Records provided section start
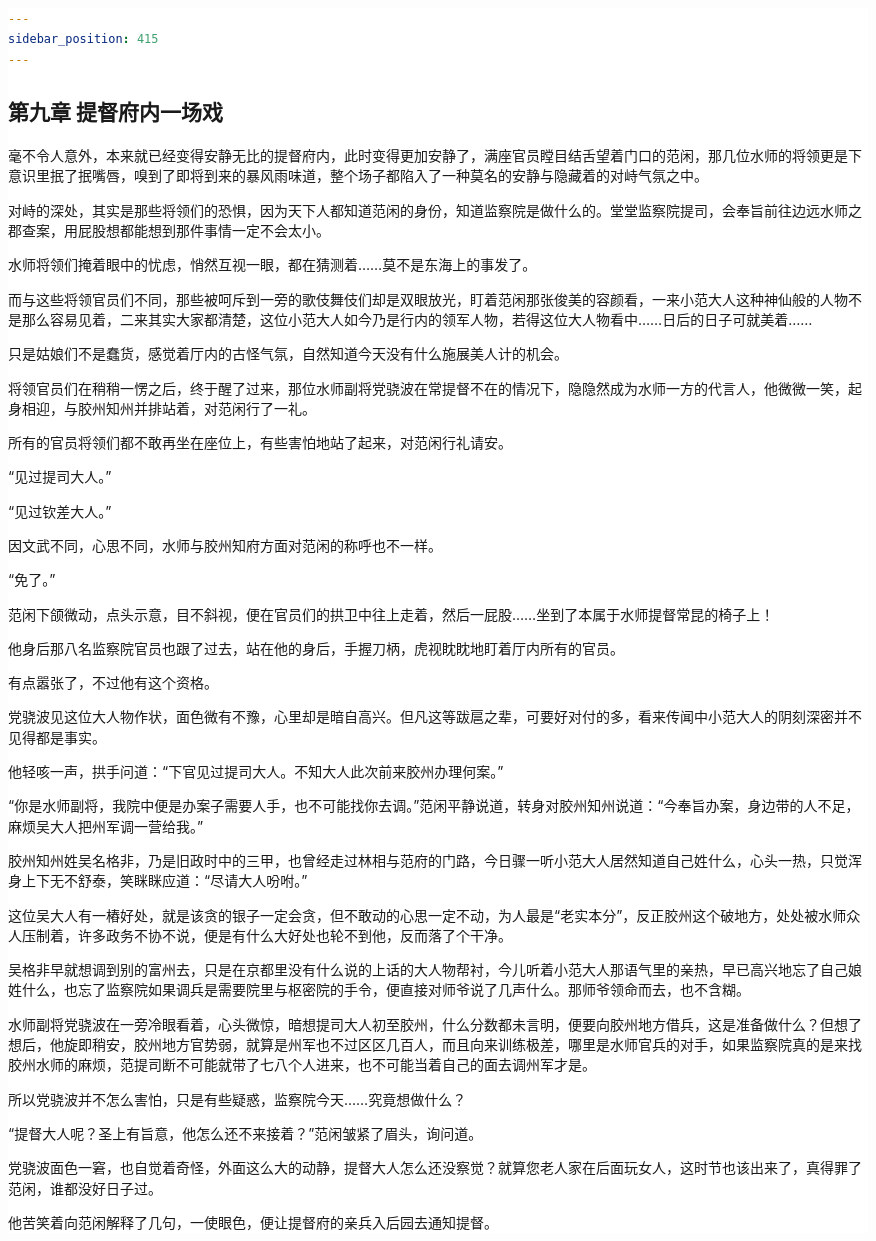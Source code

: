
 ```yaml
---
sidebar_position: 415
---
```


## 第九章 **提督府内一场戏**

毫不令人意外，本来就已经变得安静无比的提督府内，此时变得更加安静了，满座官员瞠目结舌望着门口的范闲，那几位水师的将领更是下意识里抿了抿嘴唇，嗅到了即将到来的暴风雨味道，整个场子都陷入了一种莫名的安静与隐藏着的对峙气氛之中。

对峙的深处，其实是那些将领们的恐惧，因为天下人都知道范闲的身份，知道监察院是做什么的。堂堂监察院提司，会奉旨前往边远水师之郡查案，用屁股想都能想到那件事情一定不会太小。

水师将领们掩着眼中的忧虑，悄然互视一眼，都在猜测着……莫不是东海上的事发了。

而与这些将领官员们不同，那些被呵斥到一旁的歌伎舞伎们却是双眼放光，盯着范闲那张俊美的容颜看，一来小范大人这种神仙般的人物不是那么容易见着，二来其实大家都清楚，这位小范大人如今乃是行内的领军人物，若得这位大人物看中……日后的日子可就美着……

只是姑娘们不是蠢货，感觉着厅内的古怪气氛，自然知道今天没有什么施展美人计的机会。

将领官员们在稍稍一愣之后，终于醒了过来，那位水师副将党骁波在常提督不在的情况下，隐隐然成为水师一方的代言人，他微微一笑，起身相迎，与胶州知州并排站着，对范闲行了一礼。

所有的官员将领们都不敢再坐在座位上，有些害怕地站了起来，对范闲行礼请安。

“见过提司大人。”

“见过钦差大人。”

因文武不同，心思不同，水师与胶州知府方面对范闲的称呼也不一样。

“免了。”

范闲下颌微动，点头示意，目不斜视，便在官员们的拱卫中往上走着，然后一屁股……坐到了本属于水师提督常昆的椅子上！

他身后那八名监察院官员也跟了过去，站在他的身后，手握刀柄，虎视眈眈地盯着厅内所有的官员。

有点嚣张了，不过他有这个资格。

党骁波见这位大人物作状，面色微有不豫，心里却是暗自高兴。但凡这等跋扈之辈，可要好对付的多，看来传闻中小范大人的阴刻深密并不见得都是事实。

他轻咳一声，拱手问道：“下官见过提司大人。不知大人此次前来胶州办理何案。”

“你是水师副将，我院中便是办案子需要人手，也不可能找你去调。”范闲平静说道，转身对胶州知州说道：“今奉旨办案，身边带的人不足，麻烦吴大人把州军调一营给我。”

胶州知州姓吴名格非，乃是旧政时中的三甲，也曾经走过林相与范府的门路，今日骤一听小范大人居然知道自己姓什么，心头一热，只觉浑身上下无不舒泰，笑眯眯应道：“尽请大人吩咐。”

这位吴大人有一樁好处，就是该贪的银子一定会贪，但不敢动的心思一定不动，为人最是“老实本分”，反正胶州这个破地方，处处被水师众人压制着，许多政务不协不说，便是有什么大好处也轮不到他，反而落了个干净。

吴格非早就想调到别的富州去，只是在京都里没有什么说的上话的大人物帮衬，今儿听着小范大人那语气里的亲热，早已高兴地忘了自己娘姓什么，也忘了监察院如果调兵是需要院里与枢密院的手令，便直接对师爷说了几声什么。那师爷领命而去，也不含糊。

水师副将党骁波在一旁冷眼看着，心头微惊，暗想提司大人初至胶州，什么分数都未言明，便要向胶州地方借兵，这是准备做什么？但想了想后，他旋即稍安，胶州地方官势弱，就算是州军也不过区区几百人，而且向来训练极差，哪里是水师官兵的对手，如果监察院真的是来找胶州水师的麻烦，范提司断不可能就带了七八个人进来，也不可能当着自己的面去调州军才是。

所以党骁波并不怎么害怕，只是有些疑惑，监察院今天……究竟想做什么？

“提督大人呢？圣上有旨意，他怎么还不来接着？”范闲皱紧了眉头，询问道。

党骁波面色一窘，也自觉着奇怪，外面这么大的动静，提督大人怎么还没察觉？就算您老人家在后面玩女人，这时节也该出来了，真得罪了范闲，谁都没好日子过。

他苦笑着向范闲解释了几句，一使眼色，便让提督府的亲兵入后园去通知提督。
Records provided section end
**Task prompt**
Nothing but the lines from the start of the listing through the line with "有点嚣张了，不过他有这个资格。" belongs in the answer, each one retyped exactly and without pictures.

**The answer**
Source code

:
 ```yaml
---
sidebar_position: 415
---
```


## 第九章 **提督府内一场戏**

毫不令人意外，本来就已经变得安静无比的提督府内，此时变得更加安静了，满座官员瞠目结舌望着门口的范闲，那几位水师的将领更是下意识里抿了抿嘴唇，嗅到了即将到来的暴风雨味道，整个场子都陷入了一种莫名的安静与隐藏着的对峙气氛之中。

对峙的深处，其实是那些将领们的恐惧，因为天下人都知道范闲的身份，知道监察院是做什么的。堂堂监察院提司，会奉旨前往边远水师之郡查案，用屁股想都能想到那件事情一定不会太小。

水师将领们掩着眼中的忧虑，悄然互视一眼，都在猜测着……莫不是东海上的事发了。

而与这些将领官员们不同，那些被呵斥到一旁的歌伎舞伎们却是双眼放光，盯着范闲那张俊美的容颜看，一来小范大人这种神仙般的人物不是那么容易见着，二来其实大家都清楚，这位小范大人如今乃是行内的领军人物，若得这位大人物看中……日后的日子可就美着……

只是姑娘们不是蠢货，感觉着厅内的古怪气氛，自然知道今天没有什么施展美人计的机会。

将领官员们在稍稍一愣之后，终于醒了过来，那位水师副将党骁波在常提督不在的情况下，隐隐然成为水师一方的代言人，他微微一笑，起身相迎，与胶州知州并排站着，对范闲行了一礼。

所有的官员将领们都不敢再坐在座位上，有些害怕地站了起来，对范闲行礼请安。

“见过提司大人。”

“见过钦差大人。”

因文武不同，心思不同，水师与胶州知府方面对范闲的称呼也不一样。

“免了。”

范闲下颌微动，点头示意，目不斜视，便在官员们的拱卫中往上走着，然后一屁股……坐到了本属于水师提督常昆的椅子上！

他身后那八名监察院官员也跟了过去，站在他的身后，手握刀柄，虎视眈眈地盯着厅内所有的官员。

有点嚣张了，不过他有这个资格。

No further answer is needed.